(Beginning of DATA PROVIDED)

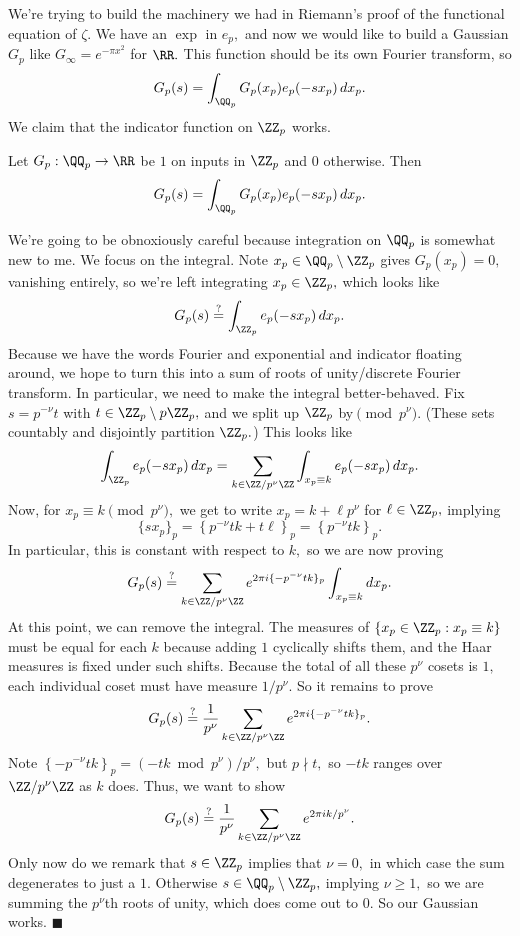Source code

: We're trying to build the machinery we had in Riemann's proof of the functional equation of $\zeta.$ We have an $\exp$ in $e_p,$ and now we would like to build a Gaussian $G_p$ like $G_\infty=e^{-\pi x^2}$ for $\RR.$ This function should be its own Fourier transform, so
\[G_p(s)=\int_{\QQ_p}G_p(x_p)e_p(-sx_p)\,dx_p.\]
We claim that the indicator function on $\ZZ_p$ works.
\begin{proposition}
    Let $G_p:\QQ_p\to\RR$ be $1$ on inputs in $\ZZ_p$ and $0$ otherwise. Then
    \[G_p(s)=\int_{\QQ_p}G_p(x_p)e_p(-sx_p)\,dx_p.\]
\end{proposition}
We're going to be obnoxiously careful because integration on $\QQ_p$ is somewhat new to me. We focus on the integral. Note $x_p\in\QQ_p\setminus\ZZ_p$ gives $G_p(x_p)=0,$ vanishing entirely, so we're left integrating $x_p\in\ZZ_p,$ which looks like
\[G_p(s)\stackrel?=\int_{\ZZ_p}e_p(-sx_p)\,dx_p.\]
Because we have the words Fourier and exponential and indicator floating around, we hope to turn this into a sum of roots of unity/discrete Fourier transform. In particular, we need to make the integral better-behaved. Fix $s=p^{-\nu}t$ with $t\in\ZZ_p\setminus p\ZZ_p,$ and we split up $\ZZ_p$ by$\pmod{p^\nu}.$ (These sets countably and disjointly partition $\ZZ_p.$) This looks like
\[\int_{\ZZ_p}e_p(-sx_p)\,dx_p=\sum_{k\in\ZZ/p^\nu\ZZ}\int_{x_p\equiv k}e_p(-sx_p)\,dx_p.\]
Now, for $x_p\equiv k\pmod{p^\nu},$ we get to write $x_p=k+\ell p^\nu$ for $\ell\in\ZZ_p,$ implying
\[\{sx_p\}_p=\left\{p^{-\nu}tk+t\ell\right\}_p=\left\{p^{-\nu}tk\right\}_p.\]
In particular, this is constant with respect to $k,$ so we are now proving
\[G_p(s)\stackrel?=\sum_{k\in\ZZ/p^\nu\ZZ}e^{2\pi i\{-p^{-\nu}tk\}_p}\int_{x_p\equiv k}dx_p.\]
At this point, we can remove the integral. The measures of $\{x_p\in\ZZ_p:x_p\equiv k\}$ must be equal for each $k$ because adding $1$ cyclically shifts them, and the Haar measures is fixed under such shifts. Because the total of all these $p^\nu$ cosets is $1,$ each individual coset must have measure $1/p^\nu.$ So it remains to prove
\[G_p(s)\stackrel?=\frac1{p^\nu}\sum_{k\in\ZZ/p^\nu\ZZ}e^{2\pi i\{-p^{-\nu}tk\}_p}.\]
Note $\left\{-p^{-\nu}tk\right\}_p=(-tk\bmod{p^\nu})/p^\nu,$ but $p\nmid t,$ so $-tk$ ranges over $\ZZ/p^\nu\ZZ$ as $k$ does. Thus, we want to show
\[G_p(s)\stackrel?=\frac1{p^\nu}\sum_{k\in\ZZ/p^\nu\ZZ}e^{2\pi ik/p^\nu}.\]
Only now do we remark that $s\in\ZZ_p$ implies that $\nu=0,$ in which case the sum degenerates to just a $1.$ Otherwise $s\in\QQ_p\setminus\ZZ_p,$ implying $\nu\ge1,$ so we are summing the $p^\nu$th roots of unity, which does come out to $0.$ So our Gaussian works. $\blacksquare$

(End of DATA PROVIDED)

**WHAT TO PRODUCE:**
Set down all of the material above exactly as written, leaving the pictures out.

**RESPONSE FOR THIS EXERCISE:**
Source code

: We're trying to build the machinery we had in Riemann's proof of the functional equation of $\zeta.$ We have an $\exp$ in $e_p,$ and now we would like to build a Gaussian $G_p$ like $G_\infty=e^{-\pi x^2}$ for $\RR.$ This function should be its own Fourier transform, so
\[G_p(s)=\int_{\QQ_p}G_p(x_p)e_p(-sx_p)\,dx_p.\]
We claim that the indicator function on $\ZZ_p$ works.
\begin{proposition}
    Let $G_p:\QQ_p\to\RR$ be $1$ on inputs in $\ZZ_p$ and $0$ otherwise. Then
    \[G_p(s)=\int_{\QQ_p}G_p(x_p)e_p(-sx_p)\,dx_p.\]
\end{proposition}
We're going to be obnoxiously careful because integration on $\QQ_p$ is somewhat new to me. We focus on the integral. Note $x_p\in\QQ_p\setminus\ZZ_p$ gives $G_p(x_p)=0,$ vanishing entirely, so we're left integrating $x_p\in\ZZ_p,$ which looks like
\[G_p(s)\stackrel?=\int_{\ZZ_p}e_p(-sx_p)\,dx_p.\]
Because we have the words Fourier and exponential and indicator floating around, we hope to turn this into a sum of roots of unity/discrete Fourier transform. In particular, we need to make the integral better-behaved. Fix $s=p^{-\nu}t$ with $t\in\ZZ_p\setminus p\ZZ_p,$ and we split up $\ZZ_p$ by$\pmod{p^\nu}.$ (These sets countably and disjointly partition $\ZZ_p.$) This looks like
\[\int_{\ZZ_p}e_p(-sx_p)\,dx_p=\sum_{k\in\ZZ/p^\nu\ZZ}\int_{x_p\equiv k}e_p(-sx_p)\,dx_p.\]
Now, for $x_p\equiv k\pmod{p^\nu},$ we get to write $x_p=k+\ell p^\nu$ for $\ell\in\ZZ_p,$ implying
\[\{sx_p\}_p=\left\{p^{-\nu}tk+t\ell\right\}_p=\left\{p^{-\nu}tk\right\}_p.\]
In particular, this is constant with respect to $k,$ so we are now proving
\[G_p(s)\stackrel?=\sum_{k\in\ZZ/p^\nu\ZZ}e^{2\pi i\{-p^{-\nu}tk\}_p}\int_{x_p\equiv k}dx_p.\]
At this point, we can remove the integral. The measures of $\{x_p\in\ZZ_p:x_p\equiv k\}$ must be equal for each $k$ because adding $1$ cyclically shifts them, and the Haar measures is fixed under such shifts. Because the total of all these $p^\nu$ cosets is $1,$ each individual coset must have measure $1/p^\nu.$ So it remains to prove
\[G_p(s)\stackrel?=\frac1{p^\nu}\sum_{k\in\ZZ/p^\nu\ZZ}e^{2\pi i\{-p^{-\nu}tk\}_p}.\]
Note $\left\{-p^{-\nu}tk\right\}_p=(-tk\bmod{p^\nu})/p^\nu,$ but $p\nmid t,$ so $-tk$ ranges over $\ZZ/p^\nu\ZZ$ as $k$ does. Thus, we want to show
\[G_p(s)\stackrel?=\frac1{p^\nu}\sum_{k\in\ZZ/p^\nu\ZZ}e^{2\pi ik/p^\nu}.\]
Only now do we remark that $s\in\ZZ_p$ implies that $\nu=0,$ in which case the sum degenerates to just a $1.$ Otherwise $s\in\QQ_p\setminus\ZZ_p,$ implying $\nu\ge1,$ so we are summing the $p^\nu$th roots of unity, which does come out to $0.$ So our Gaussian works. $\blacksquare$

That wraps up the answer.